Thursday, January 12, 2012

Guest Post on Overseas Adoption Paperwork

The following is from my paper-pushing wife about just one difficulty in adopting from Haiti:

Lots of things are easy after you know how to do it, but nearly impossible before you know how to do it.  Getting an apostille is one of those things.  I've spent several months wondering, "What the heck is that, and how do we get it?"  Heck, my spell-check program doesn't even recognize the word, so how official can that be?

We're adopting from Haiti, which is not a signatory on the Haag Conventions.  Ordinary notarized documents aren't enough, we have to get things "super notarized" -- that's what an apostille is, a super-notarization (if that's a word).  Here is a specific example of how this worked in our case.

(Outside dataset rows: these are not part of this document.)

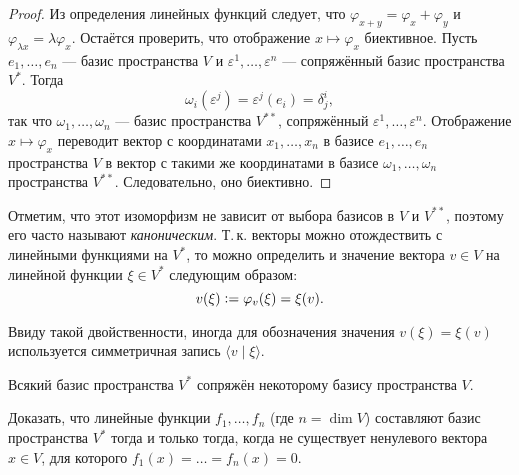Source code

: \begin{proof}
    Из определения линейных функций следует, что $\varphi_{x + y} = \varphi_x + \varphi_y$ и $\varphi_{\lambda x} = \lambda\varphi_x$. Остаётся проверить, что отображение $x \mapsto \varphi_x$ биективное. Пусть $e_1, \ldots, e_n$ --- базис пространства $V$ и $\varepsilon^1, \ldots, \varepsilon^n$ --- сопряжённый базис пространства $V^\ast$. Тогда
    \[
        \omega_i(\varepsilon^j) = \varepsilon^j(e_i) = \delta^i_j,
    \]
    так что $\omega_1, \ldots, \omega_n$ --- базис пространства $V^{\ast\ast}$, сопряжённый $\varepsilon^1, \ldots, \varepsilon^n$. Отображение $x \mapsto \varphi_x$ переводит вектор с координатами $x_1, \ldots, x_n$ в базисе $e_1, \ldots, e_n$ пространства $V$ в вектор с такими же координатами в базисе $\omega_1, \ldots, \omega_n$ пространства $V^{\ast\ast}$. Следовательно, оно биективно.
\end{proof}

Отметим, что этот изоморфизм не зависит от выбора базисов в $V$ и $V^{\ast\ast}$, поэтому его часто называют \textit{каноническим}. Т.\,к. векторы можно отождествить с линейными функциями на $V^\ast$, то можно определить и значение вектора $v \in V$ на линейной функции $\xi \in V^\ast$ следующим образом:
\[
    v(\xi) \vcentcolon = \varphi_v(\xi) = \xi(v).
\]

Ввиду такой двойственности, иногда для обозначения значения $v(\xi) = \xi(v)$ используется симметричная запись $\langle v \mid \xi\rangle$.

\begin{corollary}
    Всякий базис пространства $V^\ast$ сопряжён некоторому базису пространства $V$.
\end{corollary}

\begin{problem}[Из Винберга]
    Доказать, что линейные функции $f_1, \ldots, f_n$ (где $n = \dim V$) составляют базис пространства $V^\ast$ тогда и только тогда, когда не существует ненулевого вектора $x \in V$, для которого $f_1(x) = \ldots = f_n(x) = 0$.
\end{problem}

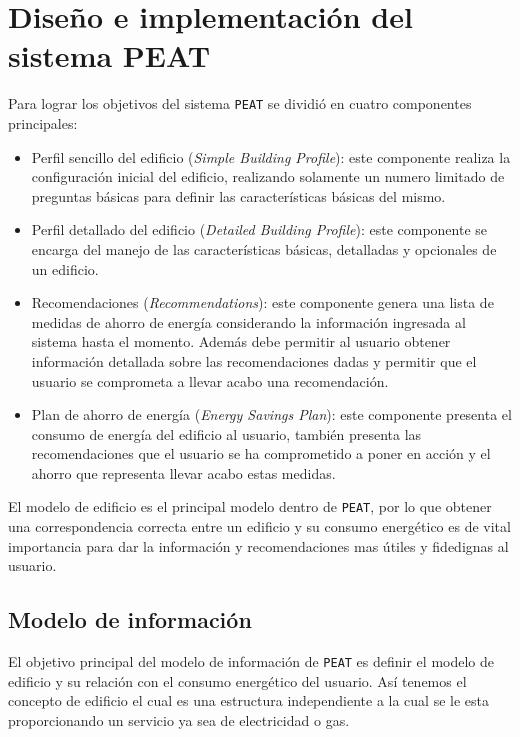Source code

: \chapter{Diseño e implementación del sistema PEAT}

Para lograr los objetivos del sistema \texttt{PEAT} se dividió en cuatro
componentes principales:

\begin{itemize}
\item Perfil sencillo del edificio (\textit{Simple Building Profile}): este
  componente realiza la configuración inicial del edificio, realizando solamente
  un numero limitado de preguntas básicas para definir las características básicas
  del mismo.
\item Perfil detallado del edificio (\textit{Detailed Building Profile}):
  este componente se encarga del manejo de las características básicas, detalladas y
  opcionales de un edificio.
\item Recomendaciones (\textit{Recommendations}): este componente genera una lista
  de medidas de ahorro de energía considerando la información ingresada al sistema
  hasta el momento. Además debe permitir al usuario obtener información detallada
  sobre las recomendaciones dadas y permitir que el usuario se comprometa a
  llevar acabo una recomendación.
\item Plan de ahorro de energía (\textit{Energy Savings Plan}): este componente
  presenta el consumo de energía del edificio al usuario, también presenta las
  recomendaciones que el usuario se ha comprometido a poner en acción y el
  ahorro que representa llevar acabo estas medidas.
\end{itemize}

El  modelo de edificio es el principal modelo dentro de \texttt{PEAT}, por lo que
obtener una correspondencia correcta entre un edificio y su consumo energético
es de vital importancia para dar la información y recomendaciones mas útiles y
fidedignas al usuario.

\section{Modelo de información}

El objetivo principal del modelo de información de \texttt{PEAT} es definir el
modelo de edificio y su relación con el consumo energético del usuario. Así
tenemos el concepto de edificio el cual es una estructura independiente a la
cual se le esta proporcionando un servicio ya sea de electricidad o gas.

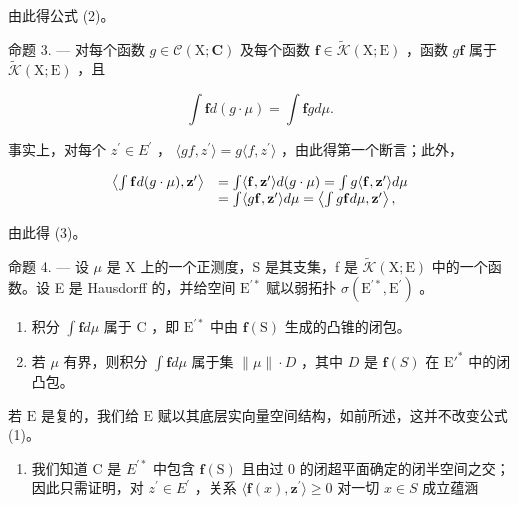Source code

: 由此得公式 (2)。

命题 3. --- 对每个函数 \(g \in \mathcal{C}(\mathrm{X};\mathbf{C})\) 及每个函数 \(\mathbf{f} \in \widetilde{\mathcal{K}}(\mathrm{X};\mathrm{E})\) ，函数 \(g\mathbf{f}\) 属于 \(\widetilde{\mathcal{K}}(\mathrm{X};\mathrm{E})\) ，且

\[
\int \mathbf {f} d (g \cdot \mu) = \int \mathbf {f} g d \mu .\tag{3}
\]

事实上，对每个 \(z^{\prime} \in E^{\prime}\) ， \(\langle gf, z^{\prime} \rangle = g\langle f, z^{\prime} \rangle\) ，由此得第一个断言；此外，

\[
\begin{array}{r l} \left\langle \int \mathbf {f} d (g \cdot \mu), \mathbf {z} ^ {\prime} \right\rangle & = \int \langle \mathbf {f}, \mathbf {z} ^ {\prime} \rangle d (g \cdot \mu) = \int g \langle \mathbf {f}, \mathbf {z} ^ {\prime} \rangle d \mu \\ & = \int \langle g \mathbf {f}, \mathbf {z} ^ {\prime} \rangle d \mu = \left\langle \int g \mathbf {f} d \mu , \mathbf {z} ^ {\prime} \right\rangle , \end{array}
\]

由此得 (3)。

命题 4. --- 设 \(\mu\) 是 X 上的一个正测度，S 是其支集，f 是 \(\widetilde{\mathcal{K}}(\mathrm{X};\mathrm{E})\) 中的一个函数。设 E 是 Hausdorff 的，并给空间 \(\mathrm{E}^{\prime*}\) 赋以弱拓扑 \(\sigma(\mathrm{E}^{\prime*},\mathrm{E}^{\prime})\) 。

\begin{enumerate}
\def\labelenumi{(\roman{enumi})}
\item
  积分 \(\int \mathbf{f}d\mu\) 属于 C ，即 \(\mathrm{E}^{\prime *}\) 中由 \(\mathbf{f}(\mathrm{S})\) 生成的凸锥的闭包。
\item
  若 \(\mu\) 有界，则积分 \(\int \mathbf{f} d\mu\) 属于集 \(\| \mu \| \cdot D\) ，其中 \(D\) 是 \(\mathbf{f}(S)\) 在 \(\mathrm{E}'^*\) 中的闭凸包。
\end{enumerate}

若 \(\mathrm{E}\) 是复的，我们给 \(\mathrm{E}\) 赋以其底层实向量空间结构，如前所述，这并不改变公式 (1)。

\begin{enumerate}
\def\labelenumi{(\roman{enumi})}
\tightlist
\item
  我们知道 C 是 \(E^{\prime*}\) 中包含 \(\mathbf{f}(\mathrm{S})\) 且由过 0 的闭超平面确定的闭半空间之交；因此只需证明，对 \(z^{\prime} \in E^{\prime}\) ，关系 \(\langle\mathbf{f}(x), \mathbf{z}^{\prime}\rangle \geqslant 0\) 对一切 \(x \in S\) 成立蕴涵
\end{enumerate}

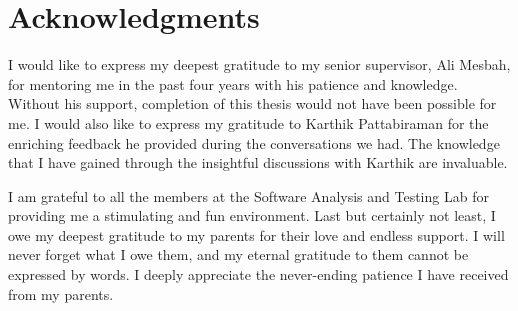
\chapter{Acknowledgments}
I would like to express my deepest gratitude to my senior supervisor, Ali Mesbah,
for mentoring me in the past four years with his patience and knowledge. Without his support, completion of this thesis would not have been possible for me.
I would also like to express my gratitude to Karthik Pattabiraman for the enriching feedback he provided during the conversations we had. The knowledge that I have gained through the insightful
discussions with Karthik are invaluable.

I am grateful to all the members at the Software Analysis and Testing Lab for providing me a stimulating and fun environment. Last but certainly not least, I owe my deepest gratitude to my
parents for their love and endless support. I will never forget what I owe them, and my eternal gratitude to them cannot be expressed by words. I deeply appreciate the never-ending patience I have received from my parents.


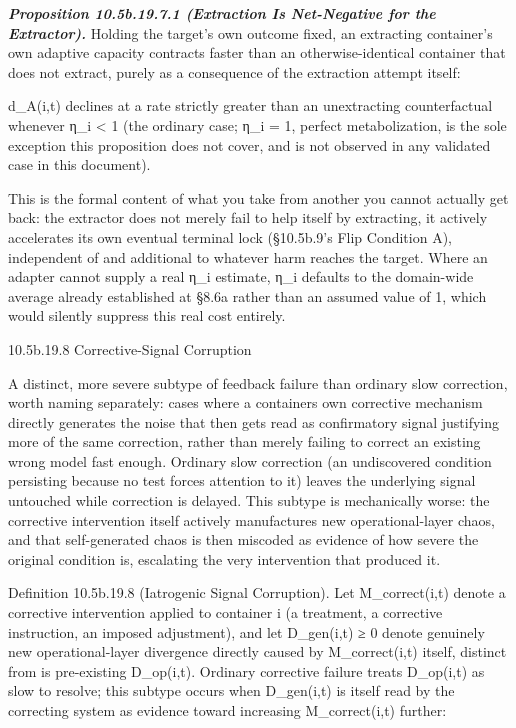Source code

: \documentclass[
]{article}
\begin{document}
\emph{\textbf{Proposition 10.5b.19.7.1 (Extraction Is Net-Negative for
the Extractor).}} Holding the target's own outcome fixed, an extracting
container's own adaptive capacity contracts faster than an
otherwise-identical container that does not extract, purely as a
consequence of the extraction attempt itself:

d\_A(i,t) declines at a rate strictly greater than an unextracting
counterfactual whenever η\_i \textless{} 1 (the ordinary case; η\_i = 1,
perfect metabolization, is the sole exception this proposition does not
cover, and is not observed in any validated case in this document).

This is the formal content of what you take from another you cannot
actually get back: the extractor does not merely fail to help itself by
extracting, it actively accelerates its own eventual terminal lock
(§10.5b.9's Flip Condition A), independent of and additional to whatever
harm reaches the target. Where an adapter cannot supply a real η\_i
estimate, η\_i defaults to the domain-wide average already established
at §8.6a rather than an assumed value of 1, which would silently
suppress this real cost entirely.

10.5b.19.8 Corrective-Signal Corruption

A distinct, more severe subtype of feedback failure than ordinary slow
correction, worth naming separately: cases where a containers own
corrective mechanism directly generates the noise that then gets read as
confirmatory signal justifying more of the same correction, rather than
merely failing to correct an existing wrong model fast enough. Ordinary
slow correction (an undiscovered condition persisting because no test
forces attention to it) leaves the underlying signal untouched while
correction is delayed. This subtype is mechanically worse: the
corrective intervention itself actively manufactures new
operational-layer chaos, and that self-generated chaos is then miscoded
as evidence of how severe the original condition is, escalating the very
intervention that produced it.

Definition 10.5b.19.8 (Iatrogenic Signal Corruption). Let
M\_correct(i,t) denote a corrective intervention applied to container i
(a treatment, a corrective instruction, an imposed adjustment), and let
D\_gen(i,t) ≥ 0 denote genuinely new operational-layer divergence
directly caused by M\_correct(i,t) itself, distinct from is pre-existing
D\_op(i,t). Ordinary corrective failure treats D\_op(i,t) as slow to
resolve; this subtype occurs when D\_gen(i,t) is itself read by the
correcting system as evidence toward increasing M\_correct(i,t) further:
\end{document}

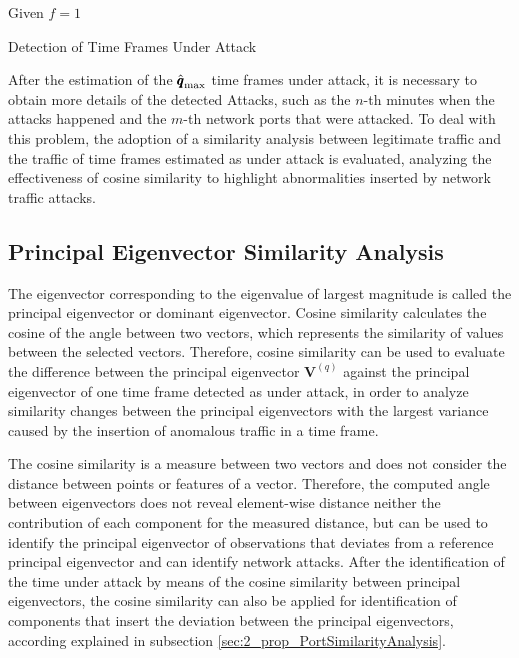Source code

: \begin{algorithm}
	\label{alg:2.01}
	\SetAlgoLined
	Given $f = 1$\;
	\caption{Detection of Time Frames Under Attack}
\end{algorithm}

After the estimation of the $\rm{\hat{\pmb{q}}}_{\rm max}$ time frames under attack, it is necessary to obtain more details of the detected Attacks, such as the $n$-th minutes when the attacks happened and the $m$-th network ports that were attacked. To deal with this problem, the adoption of a similarity analysis between legitimate traffic and the traffic of time frames estimated as under attack is evaluated, analyzing the effectiveness of cosine similarity to highlight abnormalities inserted by network traffic attacks. 

\subsection{Principal Eigenvector Similarity Analysis}
\label{sec:2_prop_EigensimilarityAnalysis}

The eigenvector corresponding to the eigenvalue of largest magnitude is called the principal eigenvector or dominant eigenvector. Cosine similarity calculates the cosine of the angle between two vectors, which represents the similarity of values between the selected vectors. Therefore, cosine similarity can be used to evaluate the difference between the principal eigenvector $\pmb{V}^{(q)}$ against the principal eigenvector of one time frame detected as under attack, in order to analyze similarity changes between the principal eigenvectors with the largest variance caused by the insertion of anomalous traffic \cite{Lee2013} in a time frame.

The cosine similarity is a measure between two vectors and does not consider the distance between points or features of a vector. Therefore, the computed angle between eigenvectors does not reveal element-wise distance neither the contribution of each component for the measured distance, but can be used to identify the principal eigenvector of observations that deviates from a reference principal eigenvector and can identify network attacks. After the identification of the time under attack by means of the cosine similarity between principal eigenvectors, the cosine similarity can also be applied for identification of components that insert the deviation between the principal eigenvectors, according explained in subsection \ref{sec:2_prop_PortSimilarityAnalysis}.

We need to have two official copies of our birth certificates.  You can get those from a commercial document service, but I went the cheaper route.  To get Neil's birth certificates, I  googled "birth certificate Massachusetts" and looked for a URL that includes a ".gov" address.  From there, I followed the directions on the web site, mailing in a check and a self-addressed envelope.

The birth certificates arrived in about two weeks.  THEN I needed to send them back to Massachusetts.  (Every document has to be apostilled in the same state where it was made official, so we can't apostille this in our home state, Pennsylvania).  Again, I went to Google, typing in "Apostille Massachusetts".  Again I skipped over the commercial sites and went for the ".gov" site.   I cut and paste the information there to come up with this letter:

January 12, 2012


Secretary of the Commonwealth
Commissions Section, Room 1719
One Ashburton Place
Boston, Massachusetts 02108

Dear Commissions Section:

I have enclosed two copies of my birth certificate, for which I would like an apostille.  We are hoping to adopt a child from Haiti.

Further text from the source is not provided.